Parse line by line. The first non-closing line is the name. Subsequent lines are some mix of title, company, phone, email, address — order varies. Be conservative on ambiguous lines (e.g. "London" alone — is that an address fragment? a city? skip it).

Step 3 — when to skip entirely

  • The first end-user message's metadata.senderClassification has isMailingList, isAutoReply, or isBounce set to true → skip. These are not human correspondents.
  • No email AND no phone AND no clear self-introduced name → skip, no writes.
  • Conversation has no endUserId (channel doesn't track participants) → skip; nothing to attribute the contact to.
  • The conversation's endUserId already maps to a crm_contacts row (via endUserId join) AND that row already has email + phone + name populated → skip, nothing to backfill.

Step 4 — dedupe before creating

{ "name": "crm_find_contact", "arguments": { "email": "jane@acme.com" } }

Or by phone if no email. If crm_find_contact returns null, you'll create a new contact in step 5. Otherwise, you'll backfill.

If you have BOTH email and phone, run crm_find_contact for email first; if no hit, run for phone. The first hit wins.

Step 5a — create (no existing match)

{
  "name": "crm_create_contact",
  "arguments": {
    "name": "Jane Doe",
    "email": "jane@acme.com",
    "phone": "+47 555-1234",
    "title": "Head of Ops",
    "endUserId": "eu_...",
    "tags": ["from-chat"]
  }
}

Pass only the fields you actually extracted. Always include endUserId (the conversation's participant) so the contact is linked back to the chat surface — the dashboard's conversation view uses that link to show "this person's CRM record".

Add the from-chat tag so operators can filter contacts that came in via this curator.

Step 5b — backfill (existing match found)

{
  "name": "crm_update_contact",
  "arguments": {
    "id": "cct_existing",
    "patch": { "phone": "+47 555-1234", "title": "Head of Ops" },
    "mode": "fill-null"
  }
}

Always pass mode: "fill-null" from this skill. That tells the service to apply patch keys only where the existing contact's field is null/empty; non-null fields are left untouched server-side. This is defense-in-depth on top of your own filtering — if you accidentally include a field that's already populated, the service refuses to overwrite rather than clobbering operator-curated data.

You should still pre-filter the patch yourself (it's cleaner and avoids a no-op write): read the row from crm_find_contact's response and, for each extracted field:

  • existing field is null or empty string → include it in patch
  • existing field has a value → leave it out of patch, even if the user's new value looks "better"

If every extracted field is already populated, finish silently without calling crm_update_contact at all.

What NOT to do

  • Don't overwrite human-curated data. The operator typed something, then the user typed something different in chat — trust the operator.
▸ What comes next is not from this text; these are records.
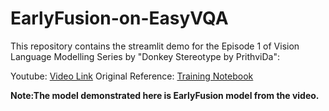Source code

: # EarlyFusion-on-EasyVQA

This repository contains the streamlit demo for the Episode 1 of Vision Language Modelling Series by "Donkey Stereotype by PrithviDa":

Youtube: [Video Link](https://www.youtube.com/watch?v=aGZWjz_K_rg)
Original Reference: [Training Notebook](https://github.com/PrithivirajDamodaran/vision-language-modelling-series)

**Note:The model demonstrated here is EarlyFusion model from the video.**
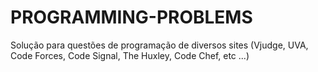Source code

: # PROGRAMMING-PROBLEMS
Solução para questões de programação de diversos sites (Vjudge, UVA, Code Forces, Code Signal, The Huxley, Code Chef, etc ...)
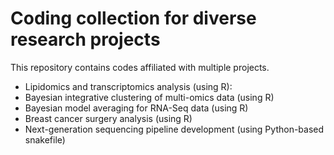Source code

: # Coding collection for diverse research projects

This repository contains codes affiliated with multiple projects.

- Lipidomics and transcriptomics analysis (using R): 
- Bayesian integrative clustering of multi-omics data (using R)
- Bayesian model averaging for RNA-Seq data (using R)
- Breast cancer surgery analysis (using R)
- Next-generation sequencing pipeline development (using Python-based snakefile)
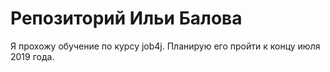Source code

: # Репозиторий Ильи Балова

Я прохожу обучение по курсу job4j. Планирую его пройти к концу июля 2019 года.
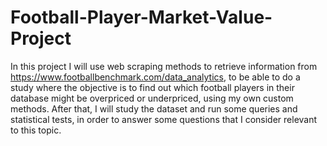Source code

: # Football-Player-Market-Value-Project

In this project I will use web scraping methods to retrieve information from https://www.footballbenchmark.com/data_analytics, to be able to do a study where the objective is to find out which football players in their database might be overpriced or underpriced, using my own custom methods.
After that, I will study the dataset and run some queries and statistical tests, in order to answer some questions that I consider relevant to this topic.
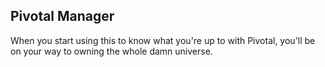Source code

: ## Pivotal Manager

When you start using this to know what you're up to with Pivotal, you'll
be on your way to owning the whole damn universe.
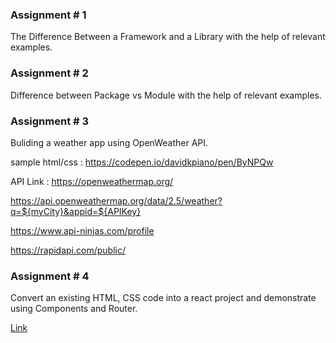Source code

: ### Assignment # 1

The Difference Between a Framework and a Library with the help of relevant examples.

### Assignment # 2

Difference between Package vs Module with the help of relevant examples.

### Assignment # 3

Buliding a weather app using OpenWeather API.

sample html/css : https://codepen.io/davidkpiano/pen/ByNPQw

API Link : https://openweathermap.org/

https://api.openweathermap.org/data/2.5/weather?q=${myCity}&appid=${APIKey}

https://www.api-ninjas.com/profile

https://rapidapi.com/public/

### Assignment # 4

Convert an existing HTML, CSS code into a react project and demonstrate using Components and Router.

[Link](https://luqmanshaban.medium.com/react-router-a-step-by-step-guide-4c5ec964d2e9)

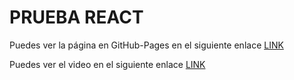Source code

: # PRUEBA REACT

Puedes ver la página en GitHub-Pages en el siguiente enlace [LINK](https://harmonious-conkies-ed915a.netlify.app)

Puedes ver el video en el siguiente enlace [LINK](https://share.vidyard.com/watch/BzkRPdYBGBQMdw5dj7udaj?)
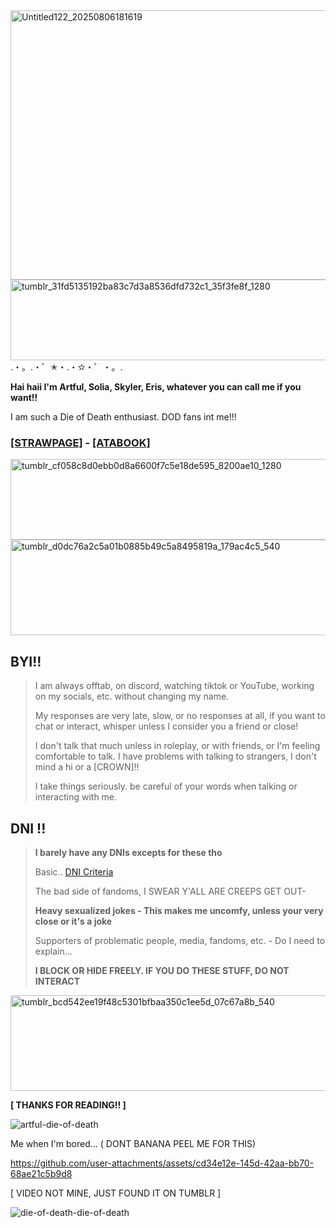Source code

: <img width="736" height="431" alt="Untitled122_20250806181619" src="https://github.com/user-attachments/assets/ba94d923-fb2c-4830-8070-ae4268c3ffb5" />

<img width="1280" height="129" alt="tumblr_31fd5135192ba83c7d3a8536dfd732c1_35f3fe8f_1280" src="https://github.com/user-attachments/assets/eb7b9f14-d536-468f-9573-05d8ce70146c" />
.・。.・゜✭・.・✫・゜・。.

**Hai haii I'm Artful, Solia, Skyler, Eris, whatever you can call me if you want!!**

I am such a Die of Death enthusiast. DOD fans int me!!! 

### [[STRAWPAGE]](https://artfulsmagic.straw.page/) - [[ATABOOK]](https://artfulofmagic.atabook.org) 

<img width="1280" height="129" alt="tumblr_cf058c8d0ebb0d8a6600f7c5e18de595_8200ae10_1280" src="https://github.com/user-attachments/assets/266ac717-d5a8-41a4-a477-6c6c3977994f" />

<img width="540" height="153" alt="tumblr_d0dc76a2c5a01b0885b49c5a8495819a_179ac4c5_540" src="https://github.com/user-attachments/assets/fe59e797-8d87-46c3-9962-629cd7276ef0" />

## BYI!!
> I am always offtab, on discord, watching tiktok or YouTube, working on my socials, etc. without changing my name.
>
> My responses are very late, slow, or no responses at all, if you want to chat or interact, whisper unless I consider you a friend or close!
>
> I don't talk that much unless in roleplay, or with friends, or I'm feeling comfortable to talk. I have problems with talking to strangers, I don't mind a hi or a [CROWN]!!
>
> I take things seriously. be careful of your words when talking or interacting with me. 

## DNI !!
> **I barely have any DNIs excepts for these tho**
>
> Basic.. [DNI Criteria](https://rentry.co/dnfifreaks)
>
> The bad side of fandoms, I SWEAR Y'ALL ARE CREEPS GET OUT-
>
> **Heavy sexualized jokes - This makes me uncomfy, unless your very close or it's a joke**
>
> Supporters of problematic people, media, fandoms, etc. - Do I need to explain...
>
> **I BLOCK OR HIDE FREELY. IF YOU DO THESE STUFF, DO NOT INTERACT**

<img width="540" height="153" alt="tumblr_bcd542ee19f48c5301bfbaa350c1ee5d_07c67a8b_540" src="https://github.com/user-attachments/assets/719a7849-c695-497c-a8bb-7f9edea485b5" /> 


**[ THANKS FOR READING!! ]**


![artful-die-of-death](https://github.com/user-attachments/assets/25dd8e32-b3ea-4cfd-9c43-33caf41c72ba)

Me when I'm bored... ( DONT BANANA PEEL ME FOR THIS) 

https://github.com/user-attachments/assets/cd34e12e-145d-42aa-bb70-68ae21c5b9d8

[ VIDEO NOT MINE, JUST FOUND IT ON TUMBLR ]

![die-of-death-die-of-death](https://github.com/user-attachments/assets/f62ae7c5-abd3-4baa-8433-3551214376bc)
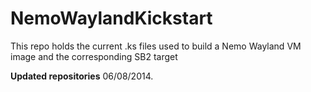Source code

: NemoWaylandKickstart
====================

This repo holds the current .ks files used to build a Nemo Wayland VM image and the corresponding SB2 target


**Updated repositories** 06/08/2014.
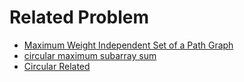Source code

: 

# Related Problem
- [Maximum Weight Independent Set of a Path Graph](https://github.com/ankitsablok89/Stanford_Online_Design_and_Analysis_of_Algorithms_Part_2/blob/master/Programming%20Assignment%203/Dynamic%20Programming%20Algorithms%20-%20Maximum%20Weight%20Independent%20Set%20of%20a%20Path%20Graph.cpp)
- [circular maximum subarray sum](https://github.com/vineetjohn/daily-coding-problem)
- [Circular Related](https://www.geeksforgeeks.org/maximum-contiguous-circular-sum/)


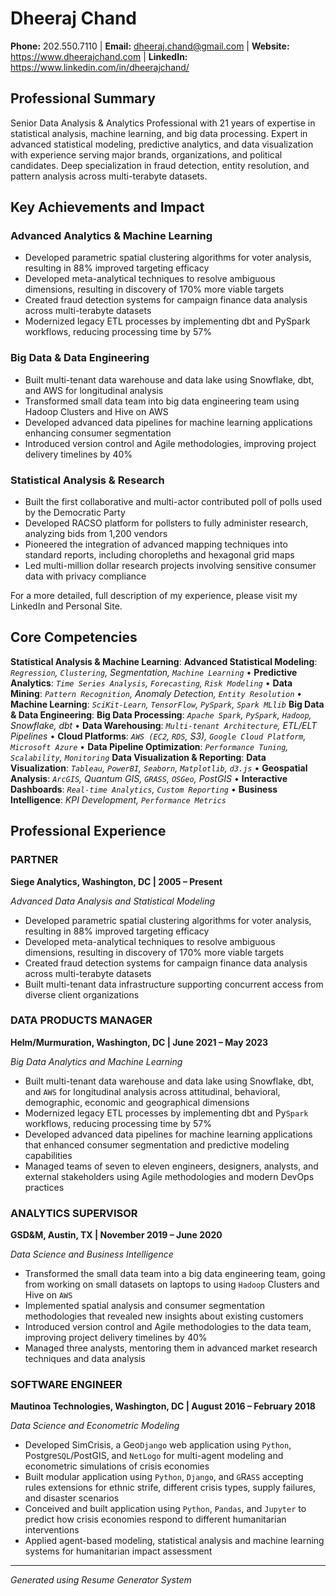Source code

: # Dheeraj Chand

**Phone:** 202.550.7110 | **Email:** dheeraj.chand@gmail.com | **Website:** https://www.dheerajchand.com | **LinkedIn:** https://www.linkedin.com/in/dheerajchand/

## Professional Summary

Senior Data Analysis & Analytics Professional with 21 years of expertise in statistical analysis, machine learning, and big data processing. Expert in advanced statistical modeling, predictive analytics, and data visualization with experience serving major brands, organizations, and political candidates. Deep specialization in fraud detection, entity resolution, and pattern analysis across multi-terabyte datasets.

## Key Achievements and Impact

### Advanced Analytics & Machine Learning
- Developed parametric spatial clustering algorithms for voter analysis, resulting in 88% improved targeting efficacy
- Developed meta-analytical techniques to resolve ambiguous dimensions, resulting in discovery of 170% more viable targets
- Created fraud detection systems for campaign finance data analysis across multi-terabyte datasets
- Modernized legacy ETL processes by implementing dbt and PySpark workflows, reducing processing time by 57%

### Big Data & Data Engineering
- Built multi-tenant data warehouse and data lake using Snowflake, dbt, and AWS for longitudinal analysis
- Transformed small data team into big data engineering team using Hadoop Clusters and Hive on AWS
- Developed advanced data pipelines for machine learning applications enhancing consumer segmentation
- Introduced version control and Agile methodologies, improving project delivery timelines by 40%

### Statistical Analysis & Research
- Built the first collaborative and multi-actor contributed poll of polls used by the Democratic Party
- Developed RACSO platform for pollsters to fully administer research, analyzing bids from 1,200 vendors
- Pioneered the integration of advanced mapping techniques into standard reports, including choropleths and hexagonal grid maps
- Led multi-million dollar research projects involving sensitive consumer data with privacy compliance

For a more detailed, full description of my experience, please visit my LinkedIn and Personal Site.

## Core Competencies

**Statistical Analysis & Machine Learning**: **Advanced Statistical Modeling**: *`Regression`, `Clustering`, Segmentation, `Machine Learning`* • **Predictive Analytics**: *`Time Series Analysis`, `Forecasting`, `Risk Modeling`* • **Data Mining**: *`Pattern Recognition`, Anomaly Detection, `Entity Resolution`* • **Machine Learning**: *`SciKit-Learn`, `TensorFlow`, `PySpark`, `Spark MLlib`*
**Big Data & Data Engineering**: **Big Data Processing**: *`Apache Spark`, `PySpark`, `Hadoop`, Snowflake, dbt* • **Data Warehousing**: *`Multi-tenant Architecture`, ETL/ELT Pipelines* • **Cloud Platforms**: *`AWS (EC2`, `RDS`, S3), `Google Cloud Platform`, `Microsoft Azure`* • **Data Pipeline Optimization**: *`Performance Tuning`, `Scalability`, `Monitoring`*
**Data Visualization & Reporting**: **Data Visualization**: *`Tableau`, `PowerBI`, `Seaborn`, `Matplotlib`, `d3.js`* • **Geospatial Analysis**: *`ArcGIS`, Quantum GIS, `GRASS`, `OSGeo`, PostGIS* • **Interactive Dashboards**: *`Real-time Analytics`, `Custom Reporting`* • **Business Intelligence**: *KPI Development, `Performance Metrics`*

## Professional Experience

### PARTNER
**Siege Analytics, Washington, DC | 2005 – Present**

*Advanced Data Analysis and Statistical Modeling*

- Developed parametric spatial clustering algorithms for voter analysis, resulting in 88% improved targeting efficacy
- Developed meta-analytical techniques to resolve ambiguous dimensions, resulting in discovery of 170% more viable targets
- Created fraud detection systems for campaign finance data analysis across multi-terabyte datasets
- Built multi-tenant data infrastructure supporting concurrent access from diverse client organizations

### DATA PRODUCTS MANAGER
**Helm/Murmuration, Washington, DC | June 2021 – May 2023**

*Big Data Analytics and Machine Learning*

- Built multi-tenant data warehouse and data lake using Snowflake, dbt, and `AWS` for longitudinal analysis across attitudinal, behavioral, demographic, economic and geographical dimensions
- Modernized legacy ETL processes by implementing dbt and Py`Spark` workflows, reducing processing time by 57%
- Developed advanced data pipelines for machine learning applications that enhanced consumer segmentation and predictive modeling capabilities
- Managed teams of seven to eleven engineers, designers, analysts, and external stakeholders using Agile methodologies and modern DevOps practices

### ANALYTICS SUPERVISOR
**GSD&M, Austin, TX | November 2019 – June 2020**

*Data Science and Business Intelligence*

- Transformed the small data team into a big data engineering team, going from working on small datasets on laptops to using `Hadoop` Clusters and Hive on `AWS`
- Implemented spatial analysis and consumer segmentation methodologies that revealed new insights about existing customers
- Introduced version control and Agile methodologies to the data team, improving project delivery timelines by 40%
- Managed three analysts, mentoring them in advanced market research techniques and data analysis

### SOFTWARE ENGINEER
**Mautinoa Technologies, Washington, DC | August 2016 – February 2018**

*Data Science and Econometric Modeling*

- Developed SimCrisis, a Geo`Django` web application using `Python`, Postgre`SQL`/PostGIS, and `NetLogo` for multi-agent modeling and econometric simulations of crisis economies
- Built modular application using `Python`, `Django`, and `G`R`ASS` accepting rules extensions for ethnic strife, different crisis types, supply failures, and disaster scenarios
- Conceived and built application using `Python`, `Pandas`, and `Jupyter` to predict how crisis economies respond to different humanitarian interventions
- Applied agent-based modeling, statistical analysis and machine learning systems for humanitarian impact assessment

---

*Generated using Resume Generator System*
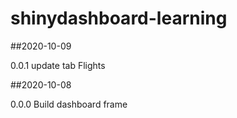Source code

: # shinydashboard-learning

##2020-10-09

0.0.1 update tab Flights


##2020-10-08 

0.0.0 Build dashboard frame


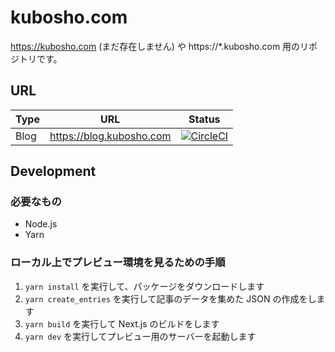 # kubosho.com

https://kubosho.com (まだ存在しません) や https://*.kubosho.com 用のリポジトリです。

## URL

| Type | URL                      | Status                                                                                                                |
| ---- | ------------------------ | --------------------------------------------------------------------------------------------------------------------- |
| Blog | https://blog.kubosho.com | [![CircleCI](https://circleci.com/gh/kubosho/kubosho.com.svg?style=svg)](https://circleci.com/gh/kubosho/kubosho.com) |

## Development

### 必要なもの

- Node.js
- Yarn

### ローカル上でプレビュー環境を見るための手順

1. `yarn install` を実行して、パッケージをダウンロードします
2. `yarn create_entries` を実行して記事のデータを集めた JSON の作成をします
3. `yarn build` を実行して Next.js のビルドをします
4. `yarn dev` を実行してプレビュー用のサーバーを起動します

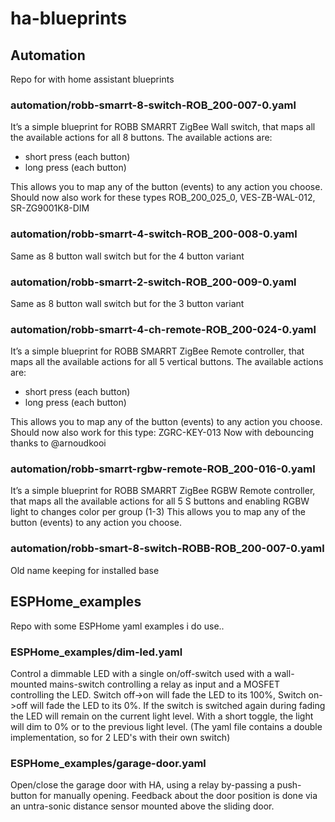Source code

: # ha-blueprints

## Automation

Repo for with home assistant blueprints 

### automation/robb-smarrt-8-switch-ROB_200-007-0.yaml

It’s a simple blueprint for ROBB SMARRT ZigBee Wall switch, that  maps all the available actions for all 8 buttons.
The available actions are:

- short press (each button)
- long press (each button)

This allows you to map any of the button (events) to any action you choose.
Should now also work for these types ROB_200_025_0, VES-ZB-WAL-012, SR-ZG9001K8-DIM

### automation/robb-smarrt-4-switch-ROB_200-008-0.yaml

Same as 8 button wall switch but for the 4 button variant

### automation/robb-smarrt-2-switch-ROB_200-009-0.yaml

Same as 8 button wall switch but for the 3 button variant

### automation/robb-smarrt-4-ch-remote-ROB_200-024-0.yaml

It’s a simple blueprint for ROBB SMARRT ZigBee Remote controller, that  maps all the available actions for all 5 vertical buttons.
The available actions are:

- short press (each button)
- long press (each button)

This allows you to map any of the button (events) to any action you choose.
Should now also work for this type: ZGRC-KEY-013
Now with debouncing thanks to @arnoudkooi

### automation/robb-smarrt-rgbw-remote-ROB_200-016-0.yaml

It’s a simple blueprint for ROBB SMARRT ZigBee RGBW Remote controller, that maps all the available actions for all 5 S buttons and enabling RGBW light to changes color per group (1-3)
This allows you to map any of the button (events) to any action you choose.


### automation/robb-smart-8-switch-ROBB-ROB_200-007-0.yaml
Old name keeping for installed base

## ESPHome_examples 

Repo with some ESPHome yaml examples i do use.. 

### ESPHome_examples/dim-led.yaml

Control a dimmable LED with a single on/off-switch used with a wall-mounted mains-switch controlling a relay as input and a MOSFET controlling the LED.
Switch off->on will fade the LED to its 100%, Switch on->off will fade the LED to its 0%.
If the switch is switched again during fading the LED will remain on the current  light level. With a short toggle, the light will dim to 0% or to the previous light level. (The yaml file contains a double implementation, so for 2 LED's with their own switch)      

### ESPHome_examples/garage-door.yaml

Open/close the garage door with HA, using a relay by-passing a push-button for manually opening. Feedback about the door position is done via an untra-sonic distance sensor mounted above the sliding door.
Backfill empty fields only.
  • Don't extract from agent messages. "Sure, jane@acme.com is on file" is the agent quoting back something it remembers; treating it as an identity claim creates feedback loops.
  • Don't infer. j.doe@acme.com does not mean their name is "Jane Doe" or "John Doe". Names come from explicit self-introduction; everything else stays null.
  • Don't propose merges. That's skill://crm/clean-contact-data's job and runs weekly across the whole population. Per-conversation extraction is narrow on purpose.
  • Don't open multiple records. One contact per pass — either one create or one update, never both.

Related

  • skill://crm/clean-contact-data — population-level merge pass that catches dupes this skill missed (e.g. visitor gave email in one conv, phone in another).
  • skill://kb/review-content — the symmetric pattern: per-conversation event-driven extraction, but for KB candidates instead of CRM contacts. Note that KB proposes (because LLM-drafted facts can be wrong); CRM contact extraction auto-applies (because the data source is the user's own typed words).